As alleged in the Complaint, Plaintiff and Defendant Shenango Incorporated ("Shenango") "entered into a contract whereby [Plaintiff] would provide certain services for Shenango through 2008 (the 'Agreement')." Complaint, Docket No. 1-1, ¶ 23. Plaintiff supplied Shenango with coke oven repair products and services for Shenango'sPennsylvania coke battery from May 1, 2005 until January 31, 2008. Compl. ¶ 22. As a result of the Agreement, Plaintiff "mobilized employees and purchased and maintained labor and materials necessary to complete the [p]roject," including the purchase of special materials and manufacture of products for Shenango.
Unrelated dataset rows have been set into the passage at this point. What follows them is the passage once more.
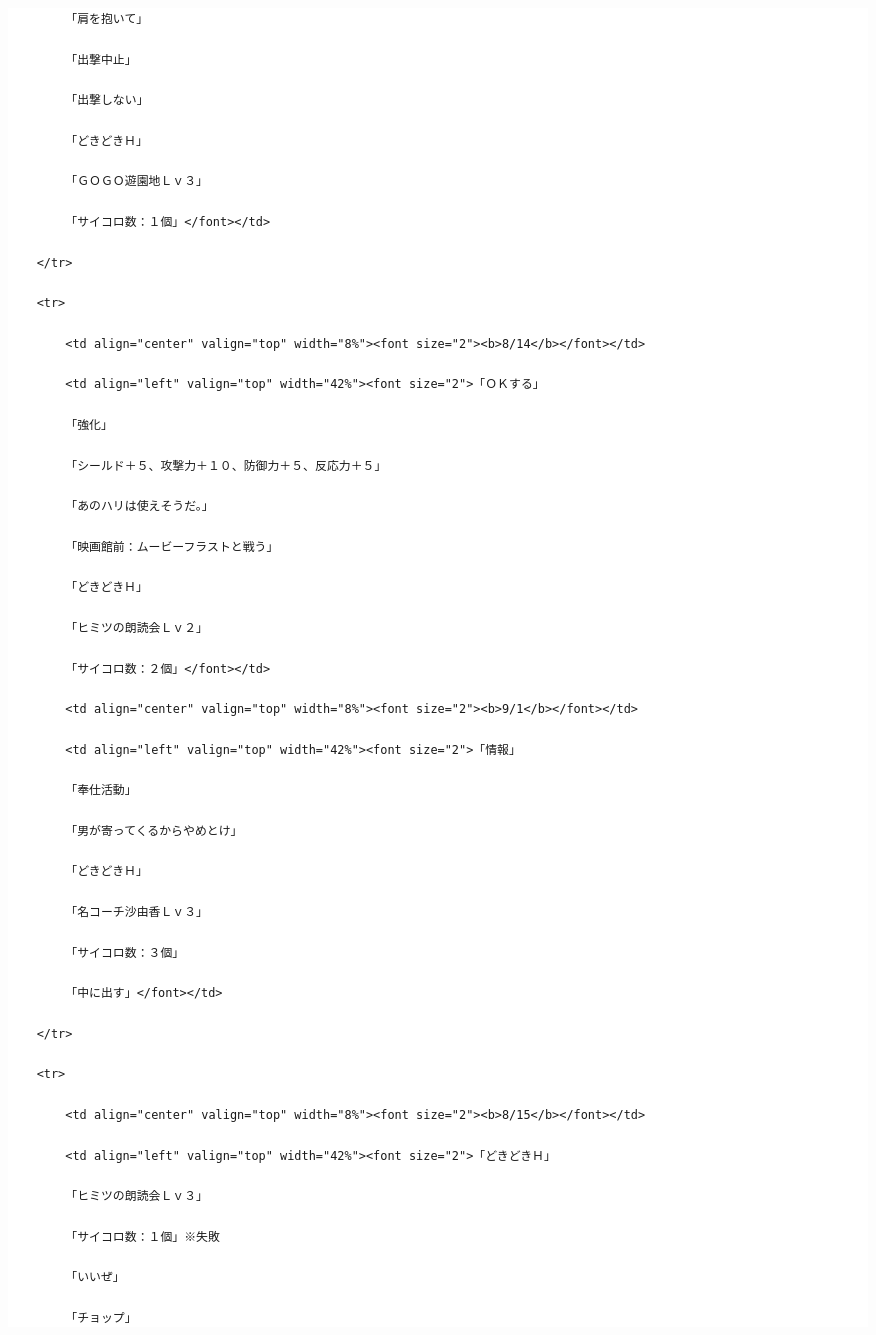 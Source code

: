 			「肩を抱いて」

			「出撃中止」

			「出撃しない」

			「どきどきＨ」

			「ＧＯＧＯ遊園地Ｌｖ３」

			「サイコロ数：１個」</font></td>

		</tr>

		<tr>

			<td align="center" valign="top" width="8%"><font size="2"><b>8/14</b></font></td>

			<td align="left" valign="top" width="42%"><font size="2">「ＯＫする」

			「強化」

			「シールド＋５、攻撃力＋１０、防御力＋５、反応力＋５」

			「あのハリは使えそうだ。」

			「映画館前：ムービーフラストと戦う」

			「どきどきＨ」

			「ヒミツの朗読会Ｌｖ２」

			「サイコロ数：２個」</font></td>

			<td align="center" valign="top" width="8%"><font size="2"><b>9/1</b></font></td>

			<td align="left" valign="top" width="42%"><font size="2">「情報」

			「奉仕活動」

			「男が寄ってくるからやめとけ」

			「どきどきＨ」

			「名コーチ沙由香Ｌｖ３」

			「サイコロ数：３個」

			「中に出す」</font></td>

		</tr>

		<tr>

			<td align="center" valign="top" width="8%"><font size="2"><b>8/15</b></font></td>

			<td align="left" valign="top" width="42%"><font size="2">「どきどきＨ」

			「ヒミツの朗読会Ｌｖ３」

			「サイコロ数：１個」※失敗

			「いいぜ」

			「チョップ」
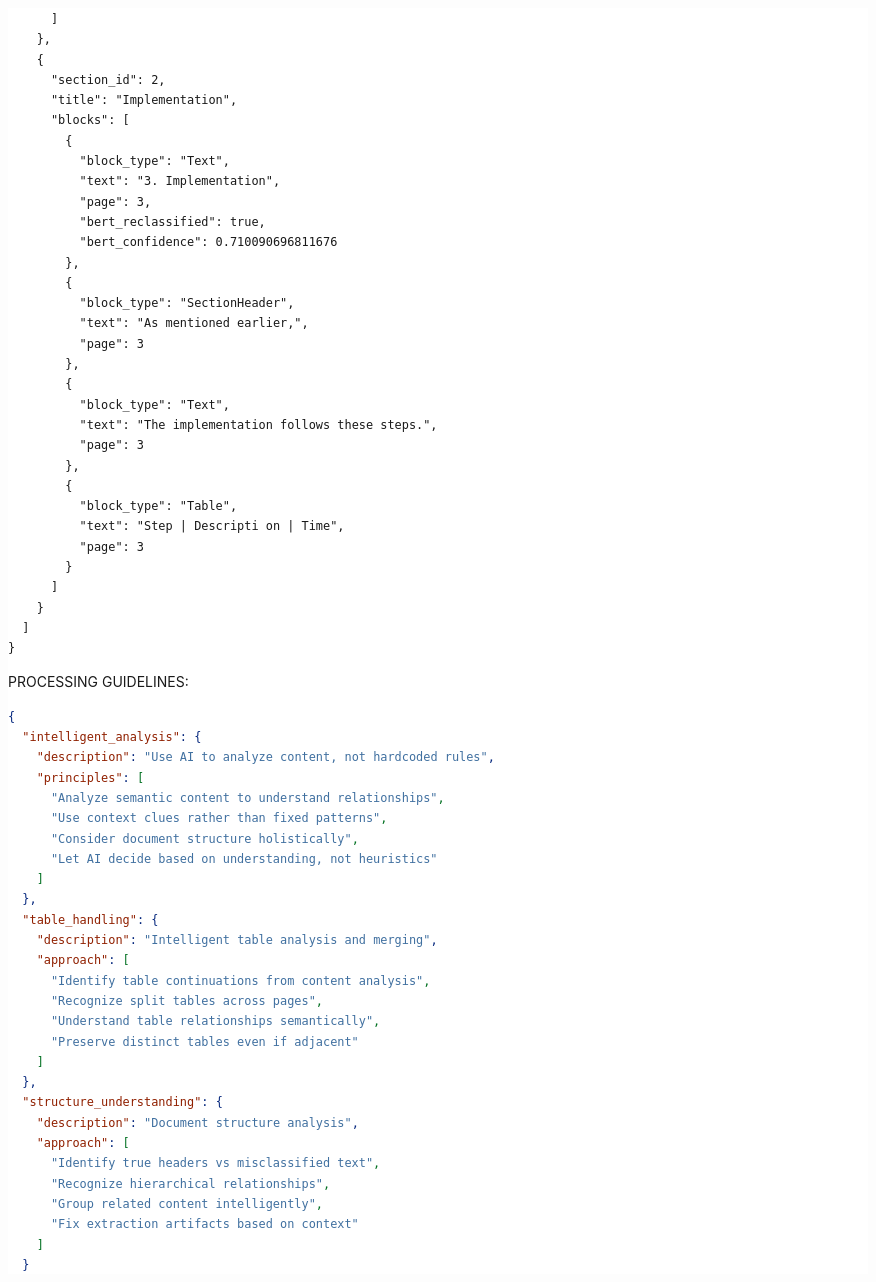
 ```
      ]
    },
    {
      "section_id": 2,
      "title": "Implementation",
      "blocks": [
        {
          "block_type": "Text",
          "text": "3. Implementation",
          "page": 3,
          "bert_reclassified": true,
          "bert_confidence": 0.710090696811676
        },
        {
          "block_type": "SectionHeader",
          "text": "As mentioned earlier,",
          "page": 3
        },
        {
          "block_type": "Text",
          "text": "The implementation follows these steps.",
          "page": 3
        },
        {
          "block_type": "Table",
          "text": "Step | Descripti on | Time",
          "page": 3
        }
      ]
    }
  ]
}
```

PROCESSING GUIDELINES:
```json
{
  "intelligent_analysis": {
    "description": "Use AI to analyze content, not hardcoded rules",
    "principles": [
      "Analyze semantic content to understand relationships",
      "Use context clues rather than fixed patterns",
      "Consider document structure holistically",
      "Let AI decide based on understanding, not heuristics"
    ]
  },
  "table_handling": {
    "description": "Intelligent table analysis and merging",
    "approach": [
      "Identify table continuations from content analysis",
      "Recognize split tables across pages",
      "Understand table relationships semantically",
      "Preserve distinct tables even if adjacent"
    ]
  },
  "structure_understanding": {
    "description": "Document structure analysis",
    "approach": [
      "Identify true headers vs misclassified text",
      "Recognize hierarchical relationships",
      "Group related content intelligently",
      "Fix extraction artifacts based on context"
    ]
  }
```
Compl. ¶ 25. Shenango informed Plaintiff in January 2008 that the project was delayed. Compl. ¶ 26. Plaintiff was subsequently informed in an April 2008 letter from Shenango that as of that month, Defendant DTE Coke Holdings ("DTE Coke"), a wholly owned subsidiary of Defendant DTE Energy Services, Inc. ("DTE Energy"), had acquired all of Shenango's stock. Compl. ¶ 27, Ex. A. The letter assured Plaintiff that Compl. Ex. A.
Plaintiff further alleges that "[i]n reliance on Shenango's reaffirmation of the Agreement in the Letter, [Plaintiff] continued to maintain the labor and materials necessary to complete the [p]roject." Compl. ¶ 30. Shenango again told Plaintiff that the project would be delayed. Compl. ¶ 31. In June 2008, Plaintiff was informed by "DTE Coke . . . that its products and services under the Agreement were not required." Compl. ¶ 32. Plaintiff commenced the present action in September 2011, asserting causes of action for (1) breach of contract, (2) intentional misrepresentation, and (3) negligent misrepresentation.
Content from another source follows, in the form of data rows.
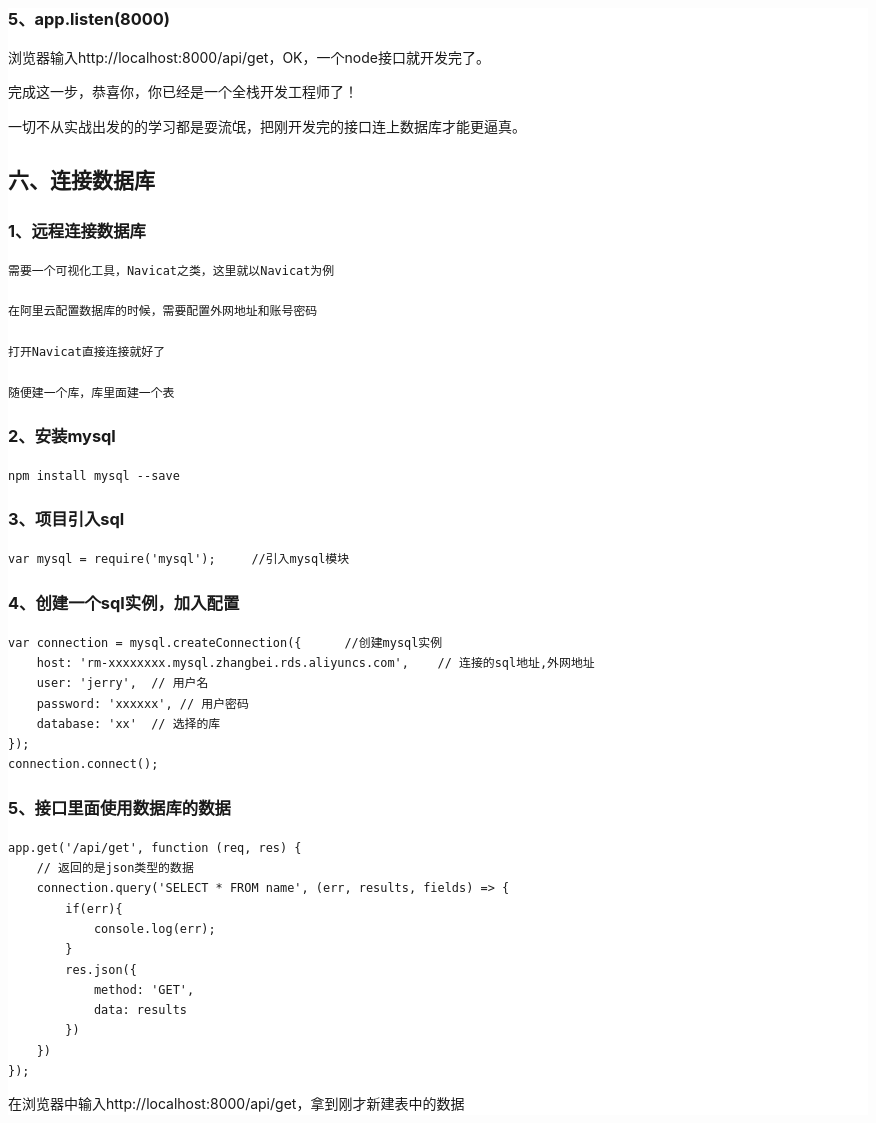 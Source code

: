 ### 5、app.listen(8000)

浏览器输入http://localhost:8000/api/get，OK，一个node接口就开发完了。

完成这一步，恭喜你，你已经是一个全栈开发工程师了！

一切不从实战出发的的学习都是耍流氓，把刚开发完的接口连上数据库才能更逼真。

## 六、连接数据库

### 1、远程连接数据库
    
    需要一个可视化工具，Navicat之类，这里就以Navicat为例
    
    在阿里云配置数据库的时候，需要配置外网地址和账号密码
    
    打开Navicat直接连接就好了
    
    随便建一个库，库里面建一个表

### 2、安装mysql
    
    npm install mysql --save
    
### 3、项目引入sql
    
    var mysql = require('mysql');     //引入mysql模块
    
### 4、创建一个sql实例，加入配置
    
    var connection = mysql.createConnection({      //创建mysql实例
        host: 'rm-xxxxxxxx.mysql.zhangbei.rds.aliyuncs.com',	// 连接的sql地址,外网地址
        user: 'jerry',	// 用户名
        password: 'xxxxxx',	// 用户密码
        database: 'xx'	// 选择的库
    });
    connection.connect();
    
### 5、接口里面使用数据库的数据
    
    app.get('/api/get', function (req, res) {
        // 返回的是json类型的数据
        connection.query('SELECT * FROM name', (err, results, fields) => {
            if(err){
                console.log(err);
            }
            res.json({
                method: 'GET',
                data: results
            })
        })
    });
    
在浏览器中输入http://localhost:8000/api/get，拿到刚才新建表中的数据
Considering first Plaintiff's Motion to Remand,1 inasmuch as this motion raises the issue of subject matter jurisdiction. see Rhulen Agency, Inc. v Alabama Ins. Guar. Ass'n, 896 F.2d 674, 678 (2d Cir 1990), a defendant may remove an action commenced in state court to a federal district court pursuant to 28 USC § 1441 (a) where the district court has original jurisdiction over the matter. Federal jurisdiction predicated on diversity of citizenship requires that all adverse parties be citizens of different states, and that no properly joined defendant be a citizen of the forum state. 28 U.S.C. §§ 1332 (a)(1); 1441 (b); Herrick Co., Inc. v SCS Commc'ns, Inc., 251 F.3d 315, 322 (2d Cir 2001).
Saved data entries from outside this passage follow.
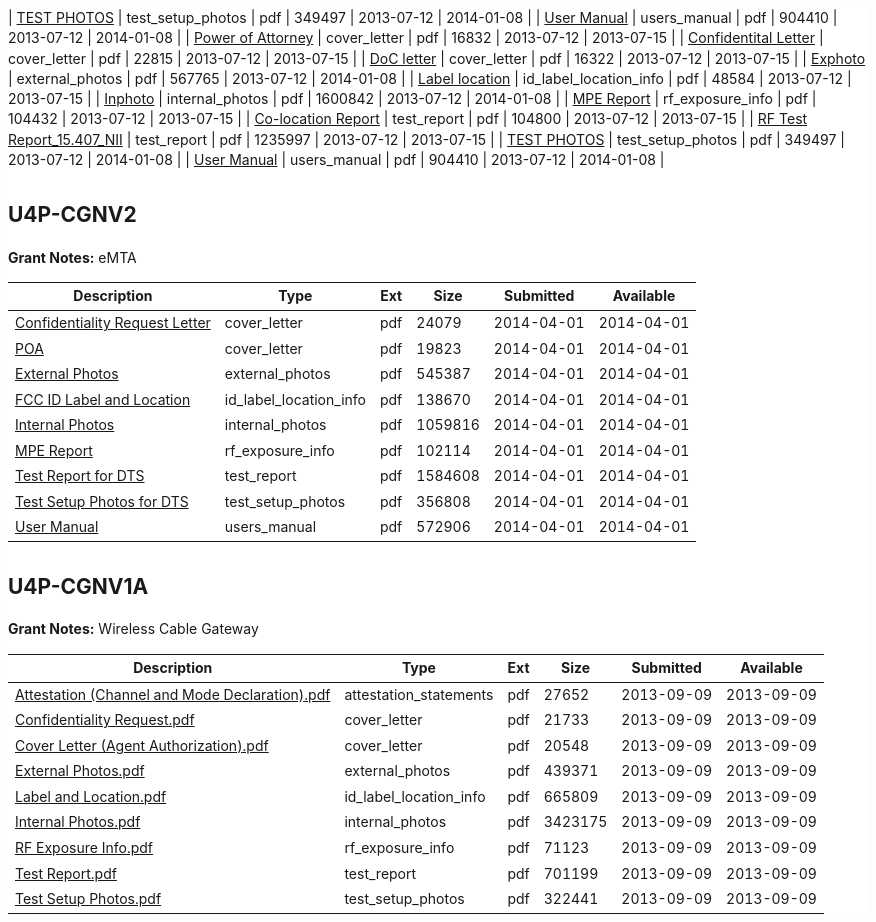 | [TEST PHOTOS](U4P-CGN31A/f625496403728b6b51ac6e197a2191c6/2014974.pdf) | test_setup_photos | pdf | 349497 | 2013-07-12 | 2014-01-08 |
| [User Manual](U4P-CGN31A/f625496403728b6b51ac6e197a2191c6/2014975.pdf) | users_manual | pdf | 904410 | 2013-07-12 | 2014-01-08 |
| [Power of Attorney](U4P-CGN31A/43e3c7e8c5f670afa15ff0d2896667aa/2014980.pdf) | cover_letter | pdf | 16832 | 2013-07-12 | 2013-07-15 |
| [Confidentital Letter](U4P-CGN31A/43e3c7e8c5f670afa15ff0d2896667aa/2014981.pdf) | cover_letter | pdf | 22815 | 2013-07-12 | 2013-07-15 |
| [DoC letter](U4P-CGN31A/43e3c7e8c5f670afa15ff0d2896667aa/2014982.pdf) | cover_letter | pdf | 16322 | 2013-07-12 | 2013-07-15 |
| [Exphoto](U4P-CGN31A/43e3c7e8c5f670afa15ff0d2896667aa/2014972.pdf) | external_photos | pdf | 567765 | 2013-07-12 | 2014-01-08 |
| [Label location](U4P-CGN31A/43e3c7e8c5f670afa15ff0d2896667aa/2015127.pdf) | id_label_location_info | pdf | 48584 | 2013-07-12 | 2013-07-15 |
| [Inphoto](U4P-CGN31A/43e3c7e8c5f670afa15ff0d2896667aa/2014973.pdf) | internal_photos | pdf | 1600842 | 2013-07-12 | 2014-01-08 |
| [MPE Report](U4P-CGN31A/43e3c7e8c5f670afa15ff0d2896667aa/2014977.pdf) | rf_exposure_info | pdf | 104432 | 2013-07-12 | 2013-07-15 |
| [Co-location Report](U4P-CGN31A/43e3c7e8c5f670afa15ff0d2896667aa/2014979.pdf) | test_report | pdf | 104800 | 2013-07-12 | 2013-07-15 |
| [RF Test Report_15.407_NII](U4P-CGN31A/43e3c7e8c5f670afa15ff0d2896667aa/2015130.pdf) | test_report | pdf | 1235997 | 2013-07-12 | 2013-07-15 |
| [TEST PHOTOS](U4P-CGN31A/43e3c7e8c5f670afa15ff0d2896667aa/2014974.pdf) | test_setup_photos | pdf | 349497 | 2013-07-12 | 2014-01-08 |
| [User Manual](U4P-CGN31A/43e3c7e8c5f670afa15ff0d2896667aa/2014975.pdf) | users_manual | pdf | 904410 | 2013-07-12 | 2014-01-08 |
## U4P-CGNV2
**Grant Notes:** eMTA

| Description | Type | Ext | Size | Submitted | Available |
| ----------- | ---- | --- | ---- | --------- | --------- |
| [Confidentiality Request Letter](U4P-CGNV2/2cb0caf42e57baf9b7ae70f698f45b24/2230117.pdf) | cover_letter | pdf | 24079 | 2014-04-01 | 2014-04-01 |
| [POA](U4P-CGNV2/2cb0caf42e57baf9b7ae70f698f45b24/2230118.pdf) | cover_letter | pdf | 19823 | 2014-04-01 | 2014-04-01 |
| [External Photos](U4P-CGNV2/2cb0caf42e57baf9b7ae70f698f45b24/2230119.pdf) | external_photos | pdf | 545387 | 2014-04-01 | 2014-04-01 |
| [FCC ID Label and Location](U4P-CGNV2/2cb0caf42e57baf9b7ae70f698f45b24/2230121.pdf) | id_label_location_info | pdf | 138670 | 2014-04-01 | 2014-04-01 |
| [Internal Photos](U4P-CGNV2/2cb0caf42e57baf9b7ae70f698f45b24/2230120.pdf) | internal_photos | pdf | 1059816 | 2014-04-01 | 2014-04-01 |
| [MPE Report](U4P-CGNV2/2cb0caf42e57baf9b7ae70f698f45b24/2230124.pdf) | rf_exposure_info | pdf | 102114 | 2014-04-01 | 2014-04-01 |
| [Test Report for DTS](U4P-CGNV2/2cb0caf42e57baf9b7ae70f698f45b24/2230122.pdf) | test_report | pdf | 1584608 | 2014-04-01 | 2014-04-01 |
| [Test Setup Photos for DTS](U4P-CGNV2/2cb0caf42e57baf9b7ae70f698f45b24/2230123.pdf) | test_setup_photos | pdf | 356808 | 2014-04-01 | 2014-04-01 |
| [User Manual](U4P-CGNV2/2cb0caf42e57baf9b7ae70f698f45b24/2230125.pdf) | users_manual | pdf | 572906 | 2014-04-01 | 2014-04-01 |
## U4P-CGNV1A
**Grant Notes:** Wireless Cable Gateway

| Description | Type | Ext | Size | Submitted | Available |
| ----------- | ---- | --- | ---- | --------- | --------- |
| [Attestation (Channel and Mode Declaration).pdf](U4P-CGNV1A/97b11fb75758427eafc2d711bd25c5c4/2065937.pdf) | attestation_statements | pdf | 27652 | 2013-09-09 | 2013-09-09 |
| [Confidentiality Request.pdf](U4P-CGNV1A/97b11fb75758427eafc2d711bd25c5c4/2065938.pdf) | cover_letter | pdf | 21733 | 2013-09-09 | 2013-09-09 |
| [Cover Letter (Agent Authorization).pdf](U4P-CGNV1A/97b11fb75758427eafc2d711bd25c5c4/2065939.pdf) | cover_letter | pdf | 20548 | 2013-09-09 | 2013-09-09 |
| [External Photos.pdf](U4P-CGNV1A/97b11fb75758427eafc2d711bd25c5c4/2065927.pdf) | external_photos | pdf | 439371 | 2013-09-09 | 2013-09-09 |
| [Label and Location.pdf](U4P-CGNV1A/97b11fb75758427eafc2d711bd25c5c4/2065928.pdf) | id_label_location_info | pdf | 665809 | 2013-09-09 | 2013-09-09 |
| [Internal Photos.pdf](U4P-CGNV1A/97b11fb75758427eafc2d711bd25c5c4/2065929.pdf) | internal_photos | pdf | 3423175 | 2013-09-09 | 2013-09-09 |
| [RF Exposure Info.pdf](U4P-CGNV1A/97b11fb75758427eafc2d711bd25c5c4/2065936.pdf) | rf_exposure_info | pdf | 71123 | 2013-09-09 | 2013-09-09 |
| [Test Report.pdf](U4P-CGNV1A/97b11fb75758427eafc2d711bd25c5c4/2065933.pdf) | test_report | pdf | 701199 | 2013-09-09 | 2013-09-09 |
| [Test Setup Photos.pdf](U4P-CGNV1A/97b11fb75758427eafc2d711bd25c5c4/2065934.pdf) | test_setup_photos | pdf | 322441 | 2013-09-09 | 2013-09-09 |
Plaintiff argues that remand is warranted here because Defendants' Notice of Removal fails to adequately allege the identity and citizenship of the members of DTE Coke, a limited liability company. Pl's Mem of Law, Docket No. 10, at 4-5. "For diversity purposes, the citizenship of a limited liability company ('LLC') depends upon the citizenship of its members." Mackason v. Diamond Fin. LLC, 347 F.Supp.2d 53, 55 (S.D.N.Y. 2004), citing Handelsman v. Bedford Vill. Assoc. Ltd. P'ship, 213 F.3d 48, 51 (2d Cir.2000). Contrary to Plaintiff's contentions, the citizenship of DTE Coke's sole member can bediscerned from the allegations in the Notice of Removal and attached Complaint. See Docket No. 1. Plaintiff itself alleged in the Complaint that "DTE Energy Services is the owner of DTE Coke Holdings," and the attached exhibit to that document similarly reflects that DTE Coke is "a wholly owned subsidiary of DTE Energy Services." Compl. ¶ 9, Ex A. Thus, the Complaint alleges that DTE Energy is the only owner of DTE Coke, and therefore the only member, and as the Notice of Removal states that DTE Energy is a corporate citizen of Michigan, the facts necessary to discern complete diversity are alleged.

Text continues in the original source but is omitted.